Description of the task: Below are the records; pull every line that includes "nongaus".

Entries shown:
_ _ _ _ _
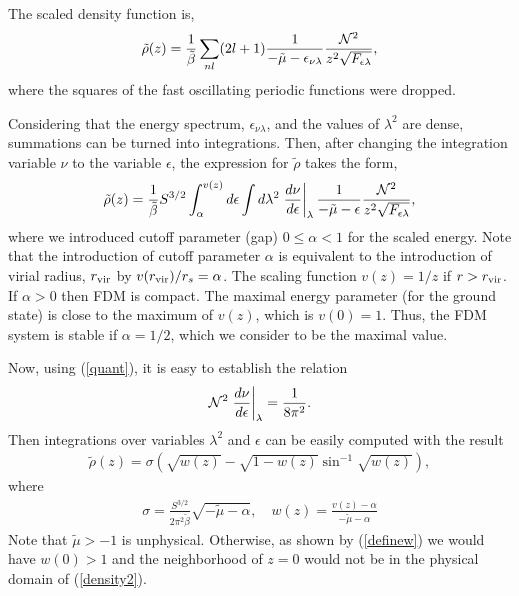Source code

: \documentclass[aps,prl,twocolumn]{revtex4}
\begin{document}
 The scaled density function is,
\begin{align*}
   \tilde \rho(z)=\frac{1}{\tilde\beta}\sum_{nl}(2l+1)\frac{1}{-\tilde\mu-\epsilon_{\nu\lambda}}\frac{{\cal N}^2}{z^2\sqrt{F_{\epsilon\lambda}}},
\end{align*}
where the squares of the fast oscillating periodic functions were dropped.

Considering that the energy spectrum, $\epsilon_{\nu\lambda}$, and the values of $\lambda^2$ are dense, summations can be turned into integrations. Then, after changing the integration variable $\nu$ to the variable $\epsilon$, the expression for $\tilde\rho$ takes the form,
\begin{align*}
\tilde  \rho(z)=\frac{1}{\tilde\beta}S^{3/2}\int_{\alpha}^{v(z)} d\epsilon\int d\lambda^2 \left.\frac{d\nu}{d\epsilon}\right|_\lambda\frac{1}{-\tilde\mu-\epsilon}\frac{{\cal N}^2}{z^2\sqrt{F_{\epsilon\lambda}}},
\end{align*}
where we introduced cutoff parameter (gap) $0\leq\alpha<1$ for the scaled energy. Note that the introduction of cutoff parameter $\alpha$ is equivalent to the introduction of virial radius, $r_{\rm vir}$ by $v(r_{\rm vir})/r_s=\alpha$.  The scaling function $v(z)=1/z$ if $r>r_{\rm vir}$. If $\alpha>0$ then FDM is compact. The maximal energy parameter (for the ground state) is close to the maximum of $v(z)$, which is $v(0)=1$. Thus, the FDM system is stable if $\alpha=1/2$, which we consider to be the maximal value. 

Now, using (\ref{quant}), it is easy to establish the relation
\begin{align*}
    {\cal N}^2\left.\frac{d\nu}{d\epsilon}\right|_\lambda=\frac{1}{8\pi^2}.
\end{align*}
Then integrations over variables $\lambda^2$ and $\epsilon$ can be easily computed with the result
\begin{align}\label{density2}
    \tilde\rho(z)=\sigma\left(\sqrt{w(z)}-\sqrt{1-w(z)}\sin^{-1}\sqrt{w(z)}\right),
\end{align}
where
\begin{align}\label{definew}
\sigma=\frac{S^{3/2}}{2\pi^2\tilde\beta}\sqrt{-\tilde\mu-\alpha},\quad w(z)=\frac{v(z)-\alpha}{-\tilde\mu-\alpha}
  \end{align}
  Note that $\tilde\mu>-1$ is unphysical. Otherwise, as shown by (\ref{definew}) we would have $w(0)>1$ and the neighborhood of $z=0$ would not be in the physical domain of (\ref{density2}).
\end{document}
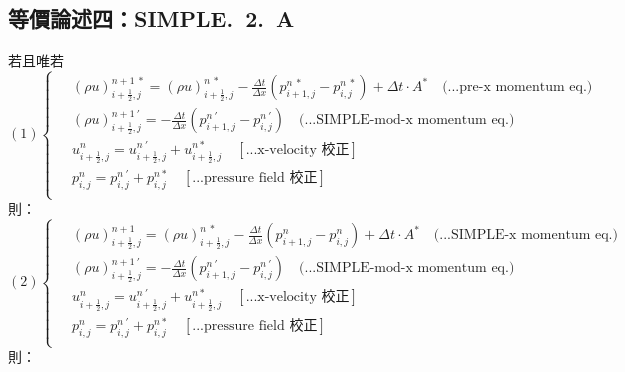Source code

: \documentclass[12pt]{article}
\begin{document}
\subsection{等價論述四：SIMPLE.\ 2.\ A}
\label{2.A.e}
\noindent 若且唯若\\
\begin{equation}
(1)
\left\{
\begin{aligned}
    \ &(\rho u)_{i+\frac{1}{2},j}^{n+1\ *} = (\rho u)_{i+\frac{1}{2},j}^{n\ *} - \frac{\Delta t}{\Delta x}(p_{i+1,j}^{n\ *} - p_{i,j}^{n\ *}) + \Delta t \cdot A^{*}  \quad \text{(...pre-x momentum eq.)}\\[1.5ex]
    \ &(\rho u)_{i+\frac{1}{2},j}^{n+1\ \prime} = - \frac{\Delta t}{\Delta x}(p_{i+1,j}^{n\ \prime} - p_{i,j}^{n\ \prime})  \quad \text{(...SIMPLE-mod-x momentum eq.)}\\[1.5ex]
    \ &u_{i+\frac{1}{2},j}^{n} = u_{i+\frac{1}{2},j}^{n\ '} + u_{i+\frac{1}{2},j}^{n *}  \quad \left[\text{...x-velocity 校正}\right]\\[1.5ex]
    \ &p_{i,j}^{n} = p_{i,j}^{n\ '} + p_{i,j}^{n *} \quad\left[\text{...pressure field 校正}\right]\\[1.5ex]
\end{aligned}
\right.
\end{equation}
\noindent 則：\\
\begin{equation}
(2)
\left\{
\begin{aligned}
    \ &(\rho u)_{i+\frac{1}{2},j}^{n+1} = (\rho u)_{i+\frac{1}{2},j}^{n\ *} - \frac{\Delta t}{\Delta x}(p_{i+1,j}^{n} - p_{i,j}^{n}) + \Delta t \cdot A^{*}  \quad \text{(...SIMPLE-x momentum eq.)}\\[1.5ex]
    \ &(\rho u)_{i+\frac{1}{2},j}^{n+1\ \prime} = - \frac{\Delta t}{\Delta x}(p_{i+1,j}^{n\ \prime} - p_{i,j}^{n\ \prime})  \quad \text{(...SIMPLE-mod-x momentum eq.)}\\[1.5ex]
    \ &u_{i+\frac{1}{2},j}^{n} = u_{i+\frac{1}{2},j}^{n\ '} + u_{i+\frac{1}{2},j}^{n *}  \quad \left[\text{...x-velocity 校正}\right]\\[1.5ex]
    \ &p_{i,j}^{n} = p_{i,j}^{n\ '} + p_{i,j}^{n *} \quad\left[\text{...pressure field 校正}\right]\\[1.5ex]
\end{aligned}
\right.
\end{equation}
\noindent 則：\\
\end{document}
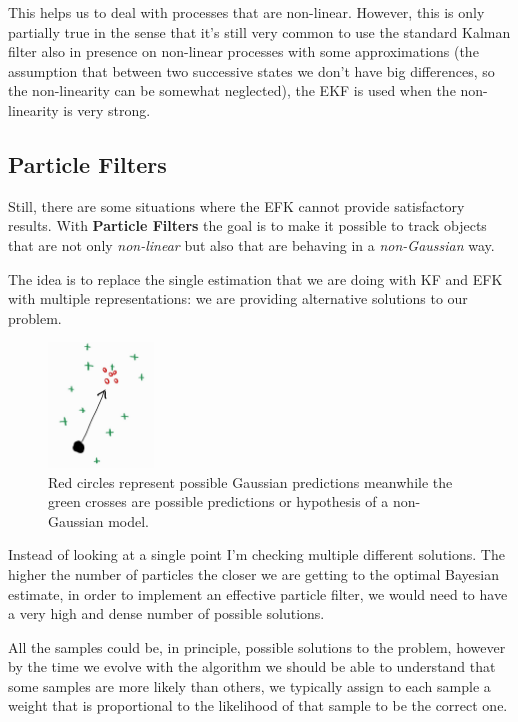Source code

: This helps us to deal with processes that are non-linear. However, this is only partially true in the sense that it's still very common to use the standard Kalman filter also in presence on non-linear processes with some approximations (the assumption that between two successive states we don't have big differences, so the non-linearity can be somewhat neglected), the EKF is used when the non-linearity is very strong.

\subsection{Particle Filters} 

Still, there are some situations where the EFK cannot provide satisfactory results. With \textbf{Particle Filters} the goal is to make it possible to track objects that are not only \textit{non-linear} but also that are behaving in a \textit{non-Gaussian} way.

The idea is to replace the single estimation that we are doing with KF and EFK with multiple representations: we are providing alternative solutions to our problem. 

\begin{figure}[H]
    \centering
    \includegraphics[width=0.25\textwidth]{Figures/nongaus.jpg}
    \caption{Red circles represent possible Gaussian predictions meanwhile the green crosses are possible predictions or hypothesis of a non-Gaussian model.}
    \label{img:nongaus}
\end{figure}

Instead of looking at a single point I'm checking multiple different solutions. The higher the number of particles the closer we are getting to the optimal Bayesian estimate, in order to implement an effective particle filter, we would need to have a very high and dense number of possible solutions.

All the samples could be, in principle, possible solutions to the problem, however by the time we evolve with the algorithm we should be able to understand that some samples are more likely than others, we typically assign to each sample a weight that is proportional to the likelihood of that sample to be the correct one.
_ _ _ _ _
Expected answer:
    \includegraphics[width=0.25\textwidth]{Figures/nongaus.jpg}
    \label{img:nongaus}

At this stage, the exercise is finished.